Hermanos y hermanas, las experiencias espirituales están al alcance de todo el que se presente ante su Padre Eterno con un corazón quebrantado y un espíritu contrito. Una de las cosas que debemos hacer en esta vida terrenal es alejar las tinieblas; debemos llenar nuestras almas de la luz del Espíritu Santo.

Bendiciones para todos

Las ricas bendiciones que vienen a nuestra vida a través de la oración están al alcance de todos, tanto el pobre como el rico. La estrella de cine no tiene ventaja sobre el obrero; todos somos iguales en nuestra capacidad de acercarnos al trono de nuestro Rey Celestial.

El Salvador nos dice: “He aquí, yo estoy a la puerta y llamo; si alguno oye mi voz y abre la puerta, entraré a él, y cenaré con él, y él conmigo” (Apocalipsis 3:20).

Cuando nos acercamos a nuestro Padre Celestial en el nombre de Cristo, abrimos las ventanas de los cielos, ya que de Él recibimos verdad, luz y conocimiento.

La oración es el umbral que cruzamos al iniciar nuestro discipulado de las cosas celestiales y eternas. Nunca estaremos solos en tanto sepamos cómo orar.

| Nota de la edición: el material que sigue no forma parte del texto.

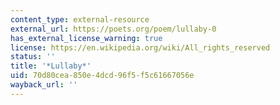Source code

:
 ```yaml
---
content_type: external-resource
external_url: https://poets.org/poem/lullaby-0
has_external_license_warning: true
license: https://en.wikipedia.org/wiki/All_rights_reserved
status: ''
title: '*Lullaby*'
uid: 70d80cea-850e-4dcd-96f5-f5c61667056e
wayback_url: ''
---
```

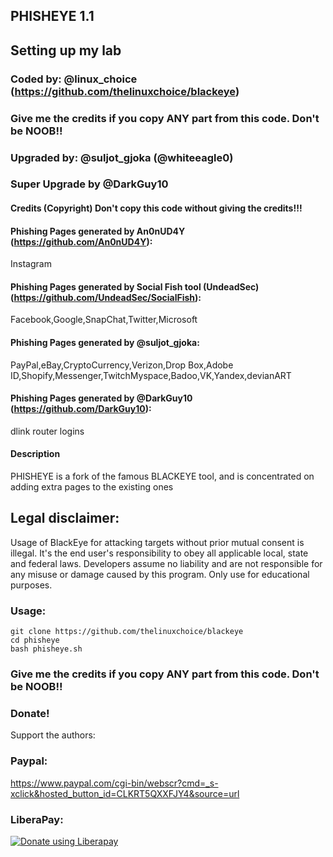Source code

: ## PHISHEYE 1.1
## Setting up my lab
### Coded by: @linux_choice (https://github.com/thelinuxchoice/blackeye)
### Give me the credits if you copy ANY part from this code. Don't be NOOB!!
### Upgraded by: @suljot_gjoka (@whiteeagle0)
### Super Upgrade by @DarkGuy10

#### Credits (Copyright) Don't copy this code without giving the credits!!!
#### Phishing Pages generated by An0nUD4Y (https://github.com/An0nUD4Y):
Instagram
#### Phishing Pages generated by Social Fish tool (UndeadSec) (https://github.com/UndeadSec/SocialFish):
Facebook,Google,SnapChat,Twitter,Microsoft
#### Phishing Pages generated by @suljot_gjoka:
PayPal,eBay,CryptoCurrency,Verizon,Drop Box,Adobe ID,Shopify,Messenger,TwitchMyspace,Badoo,VK,Yandex,devianART
#### Phishing Pages generated by @DarkGuy10 (https://github.com/DarkGuy10):
dlink router logins


#### Description
PHISHEYE is a fork of the famous BLACKEYE tool, and is concentrated on adding extra pages to the existing ones

## Legal disclaimer:
Usage of BlackEye for attacking targets without prior mutual consent is illegal. It's the end user's responsibility to obey all applicable local, state and federal laws. Developers assume no liability and are not responsible for any misuse or damage caused by this program. Only use for educational purposes.


### Usage:
```
git clone https://github.com/thelinuxchoice/blackeye
cd phisheye
bash phisheye.sh
```

### Give me the credits if you copy ANY part from this code. Don't be NOOB!!
### Donate!
Support the authors:
### Paypal:
https://www.paypal.com/cgi-bin/webscr?cmd=_s-xclick&hosted_button_id=CLKRT5QXXFJY4&source=url
### LiberaPay:
<noscript><a href="https://liberapay.com/thelinuxchoice/donate"><img alt="Donate using Liberapay" src="https://liberapay.com/assets/widgets/donate.svg"></a></noscript>
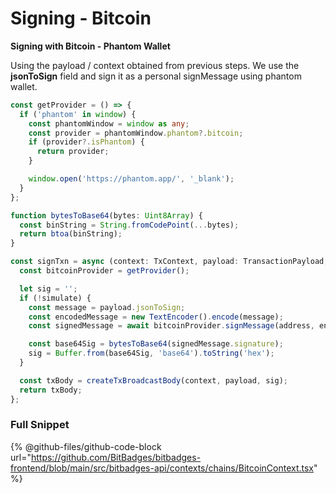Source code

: # Signing - Bitcoin

**Signing with Bitcoin - Phantom Wallet**

Using the payload / context obtained from previous steps. We use the **jsonToSign** field and sign it as a personal signMessage using phantom wallet.&#x20;

```typescript
const getProvider = () => {
  if ('phantom' in window) {
    const phantomWindow = window as any;
    const provider = phantomWindow.phantom?.bitcoin;
    if (provider?.isPhantom) {
      return provider;
    }

    window.open('https://phantom.app/', '_blank');
  }
};

function bytesToBase64(bytes: Uint8Array) {
  const binString = String.fromCodePoint(...bytes);
  return btoa(binString);
}

const signTxn = async (context: TxContext, payload: TransactionPayload, simulate: boolean) => {
  const bitcoinProvider = getProvider();

  let sig = '';
  if (!simulate) {
    const message = payload.jsonToSign;
    const encodedMessage = new TextEncoder().encode(message);
    const signedMessage = await bitcoinProvider.signMessage(address, encodedMessage);

    const base64Sig = bytesToBase64(signedMessage.signature);
    sig = Buffer.from(base64Sig, 'base64').toString('hex');
  }

  const txBody = createTxBroadcastBody(context, payload, sig);
  return txBody;
};
```



### Full Snippet

{% @github-files/github-code-block url="https://github.com/BitBadges/bitbadges-frontend/blob/main/src/bitbadges-api/contexts/chains/BitcoinContext.tsx" %}
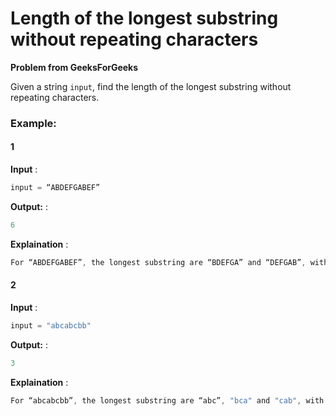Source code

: # Length of the longest substring without repeating characters

**Problem from GeeksForGeeks**

Given a string `input`, find the length of the longest substring without repeating characters. 

### Example:

#### 1

**Input** : 
```java 
input = “ABDEFGABEF”
```

**Output:** : 
```java 
6
```
**Explaination** :
```java
For “ABDEFGABEF”, the longest substring are “BDEFGA” and “DEFGAB”, with length `6`.
```

#### 2

**Input** :
```java
input = "abcabcbb"
```

**Output:** :
```java
3
```

**Explaination** :
```java
For “abcabcbb”, the longest substring are “abc”, "bca" and "cab", with length `3`.
```
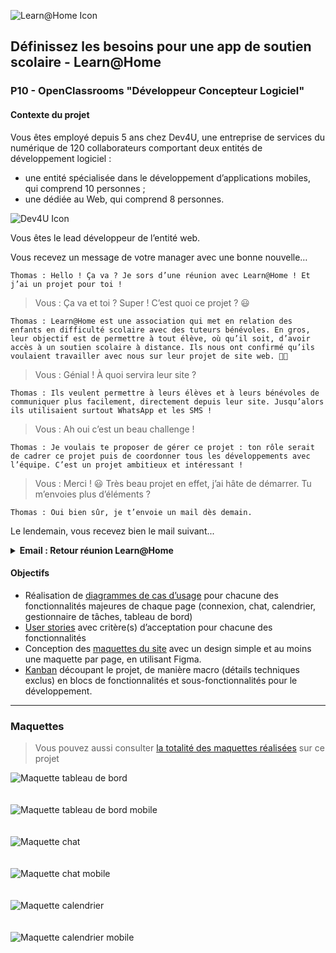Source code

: ![Learn@Home Icon](/assets/Learn@Home%20Logo.PNG)

## Définissez les besoins pour une app de soutien scolaire - Learn@Home
### P10 - OpenClassrooms "Développeur Concepteur Logiciel"

#### Contexte du projet

Vous êtes employé depuis 5 ans chez Dev4U, une entreprise de services du numérique de 120 collaborateurs comportant deux entités de développement logiciel : 

- une entité spécialisée dans le développement d’applications mobiles, qui comprend 10 personnes ;
- une dédiée au Web, qui comprend 8 personnes.

![Dev4U Icon](/assets/Dev4U%20Logo.PNG)

Vous êtes le lead développeur de l’entité web.

Vous recevez un message de votre manager avec une bonne nouvelle…

`Thomas : Hello ! Ça va ? Je sors d’une réunion avec Learn@Home ! Et j’ai un projet pour toi !`

> Vous : Ça va et toi ? Super ! C’est quoi ce projet ? 😃

`Thomas : Learn@Home est une association qui met en relation des enfants en difficulté scolaire avec des tuteurs bénévoles. En gros, leur objectif est de permettre à tout élève, où qu’il soit, d’avoir accès à un soutien scolaire à distance. Ils nous ont confirmé qu’ils voulaient travailler avec nous sur leur projet de site web. 💪🚀`

> Vous : Génial ! À quoi servira leur site ?

`Thomas : Ils veulent permettre à leurs élèves et à leurs bénévoles de communiquer plus facilement, directement depuis leur site. Jusqu’alors ils utilisaient surtout WhatsApp et les SMS !`

> Vous : Ah oui c’est un beau challenge !

`Thomas : Je voulais te proposer de gérer ce projet : ton rôle serait de cadrer ce projet puis de coordonner tous les développements avec l’équipe. C’est un projet ambitieux et intéressant !`

> Vous : Merci ! 😃 Très beau projet en effet, j’ai hâte de démarrer. Tu m’envoies plus d’éléments ?

`Thomas : Oui bien sûr, je t’envoie un mail dès demain.`

Le lendemain, vous recevez bien le mail suivant...

<details><summary><b>Email : Retour réunion Learn@Home</b></summary>

```
De : Thomas
À : Vous
```

Hello, 

Comme promis je t’envoie plus d’informations, suite à la réunion que nous avons eue hier avec Learn@Home. 

> Learn@Home souhaite travailler avec nous sur toute la conception de son site web. 

Notre première étape est de bien définir les besoins client, avant de démarrer le développement logiciel pur. Nous avons prévu une nouvelle réunion dans quelques semaines, l’objectif est que tu leur présentes les éléments suivants : 

- Les diagrammes de cas d’usage pour chacune des fonctionnalités majeures de chaque page (connexion, chat, calendrier, gestionnaire de tâches, tableau de bord), pas besoin d’utiliser l’UML.

- Les user stories avec critère(s) d’acceptation pour chacune des fonctionnalités, partagées dans un format standard (PDF, DOCX, XLSX).

- Les maquettes du site avec un design simple et au moins une maquette par page (tu peux utiliser Figma ou Sketch et il faudra que tu expliques la navigation entre les pages pendant le meeting).

- Un Kanban découpant le projet, de manière macro (détails techniques exclus) en blocs de fonctionnalités et sous-fonctionnalités pour le développement. J’ai démarré le découpage dans [ce kanban](https://openclassrooms.notion.site/Dev4U-projet-Learn-Home-972828849f7947289c23756d323a6335) sur Notion, à toi de finir de compléter la colonne ”ANALYZE” sur le même modèle. Tu peux travailler sur Notion, Trello ou GitHub.

Je t’envoie [un document](./Notes_de_réunion.pdf) dans lequel j’ai synthétisé les attentes du client. Tu y trouveras nos prises de notes et quelques croquis. Bien sûr, il faudra fournir les maquettes pour desktop et mobile.

Pour les délais, pas de stress, on a réussi à négocier avec le client pour que tu aies suffisamment de temps pour concevoir tous les documents et préparer ta réunion.

Si tu as des questions, n’hésite pas !

Thomas
</details>

#### Objectifs
- Réalisation de [diagrammes de cas d’usage](./Diagramme_cas_usage.pdf) pour chacune des fonctionnalités majeures de chaque page (connexion, chat, calendrier, gestionnaire de tâches, tableau de bord)
- [User stories](./User_stories.pdf) avec critère(s) d’acceptation pour chacune des fonctionnalités
- Conception des [maquettes du site](./Maquettes_figma.pdf) avec un design simple et au moins une maquette par page, en utilisant Figma.
- [Kanban](https://www.notion.so/Dev4U-Learn-Home-c77341f3343c42828d99cc564220e269?pvs=4) découpant le projet, de manière macro (détails techniques exclus) en blocs de fonctionnalités et sous-fonctionnalités pour le développement.

---

### Maquettes

> Vous pouvez aussi consulter [la totalité des maquettes réalisées](./Maquettes_figma.pdf) sur ce projet

![Maquette tableau de bord](/assets/maquettes/Learn@Home.png)
<br/>
<br/>
<br/>
![Maquette tableau de bord mobile](/assets/maquettes/Learn@Home%202.png)
<br/>
<br/>
<br/>
![Maquette chat](/assets/maquettes/Learn@Home%203.png)
<br/>
<br/>
<br/>
![Maquette chat mobile](/assets/maquettes/Learn@Home%204.png)
<br/>
<br/>
<br/>
![Maquette calendrier](/assets/maquettes/Learn@Home%205.png)
<br/>
<br/>
<br/>
![Maquette calendrier mobile](/assets/maquettes/Learn@Home%206.png)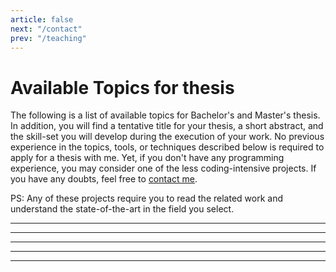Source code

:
 ```yaml
---
article: false
next: "/contact"
prev: "/teaching"
---
```


# Available Topics for thesis

The following is a list of available topics for Bachelor's and Master's thesis. In addition, you will find a tentative title for your thesis, a short abstract, and the skill-set you will develop during the execution of your work. No previous experience in the topics, tools, or techniques described below is required to apply for a thesis with me. Yet, if you don't have any programming experience, you may consider one of the less coding-intensive projects. If you have any doubts, feel free to [contact me](/contact).

PS: Any of these projects require you to read the related work and understand the state-of-the-art in the field you select.


<ClientOnly>
<Thesis 
title="Full-Chasis Encountered-type Haptics for VR" 
abstract="Collaborative robots, used for haptics are composed by a set of links and joints. However, encountered-type Haptics typically uses makes use of the robot's end-effector (Last link of the chain). In this thesis, we will explore the design space, new opportunities and challenges that bring the use of all the links of the robot for providing encountered-type haptics"
picture="/theses/Kinova.jpg">

<Badge type="tip" text="C#" vertical="middle" />
<Badge type="tip" text="Unity3D" vertical="middle" />
<Badge type="tip" text="User Experiments" vertical="middle" />
<Badge type="tip" text="Robotics (Basic)" vertical="middle" />

</Thesis>
</ClientOnly>

--- 

<ClientOnly>
<Thesis 
title="Finger-mounted Haptic Feedback for Topological Surface Rendering" 
abstract="Imagine how you interact with google maps; How can you know the altitude on the map?. Now imagine that you can feel the peaks of the mountains with your fingertips, the heigh difference between two spots with the deformation in your fingers. This thesis will replicate a state-of-the-art finger-mounted haptic device and test it in mobile interactions."
picture="/images/Papers/altering.jpg">

<Badge type="tip" text="ESP32/RPi/Arduino" vertical="middle" /> 
<Badge type="tip" text="Python/C++" vertical="middle" /> 
<Badge type="tip" text="3D Printing" vertical="middle" />

</Thesis>
</ClientOnly>

---

<ClientOnly>
<Thesis 
title="Encountered-type Mid-air Haptics" 
abstract="Haptic interfaces are generally stimulation-specific; a given device has a (typically) very constrained range of rendering possibilities. Integration Kinaesthetic and Mid-air ultrasound haptics open the doors to a new time of interfaces capable of rendering a broad range of haptic sensations. In this thesis, you will explore the design space of these interfaces and run user studies to showcase the advantages and drawbacks of this setup."
picture="/theses/UH.jpg">

<Badge type="tip" text="C#" vertical="middle" />
<Badge type="tip" text="Unity3D" vertical="middle" /> 
<Badge type="tip" text="User Experiments" vertical="middle" />
<Badge type="tip" text="Robotics (Basic)" vertical="middle" />

</Thesis>
</ClientOnly>

---

<ClientOnly>
<Thesis 
title="How do emotions feel?: Creating a vibrotactile encoding of emotions" 
abstract="Complex information can be encoded in tactile sensations, thus skipping the visual and auditory channels. Furthermore, emotions can be encoded and decoded using the human's body skin. Therefore, using arrays of vibrotactile motors can help to facilitate the interpretation of such emotions. In this thesis, you will conduct studies to discover which tactile patterns are associated with specific emotions such as sadness, happiness, angriness."
picture="/theses/Vest.jpg">

<Badge type="tip" text="Arduino" vertical="middle" />
<Badge type="tip" text="Python" vertical="middle" />
<Badge type="tip" text="User Experiments" vertical="middle" />

</Thesis>
</ClientOnly>

---

<ClientOnly>
<Thesis 
title="Human augmentation in VR: How cognitive augmentations shape us?" 
abstract="Cognitive Augmentations are challenging to implement in the real world. Modulating the environment based on brain signals is still far from being possible. At the same time, there is little knowledge of the impact of such augmentations on the user's ego. This thesis will develop a super-hero-like VR experience using Brain-Computer interfaces and analyze the impact on the user's perception of the self."
picture="/theses/Augm.jpg">

<Badge type="tip" text="User Experiments" vertical="middle" />
<Badge type="tip" text="Unity3D" vertical="middle" />
<Badge type="tip" text="EEG" vertical="middle" />

</Thesis>
</ClientOnly>

---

Mi ruego y mi deseo es que los miembros de la Iglesia reexaminen sus vidas desde el contexto de la oración, a fin de que elevemos nuestras voces a nuestro Padre y llenemos nuestra alma de luz celestial.

Adaptado de un discurso pronunciado en la Universidad Brigham Young, Provo, el 21 de enero de 2003.

Notas

  1. Teachings of Gordon B. Hinckley, 1997, pág. 469.

  2. Citado en James S. Brown, Life of a Pioneer, 1971, págs. 122–123.

  3. Citado en Eliza R. Snow Smith, Biography and Family Record of Lorenzo Snow, 1884, págs. 7–9.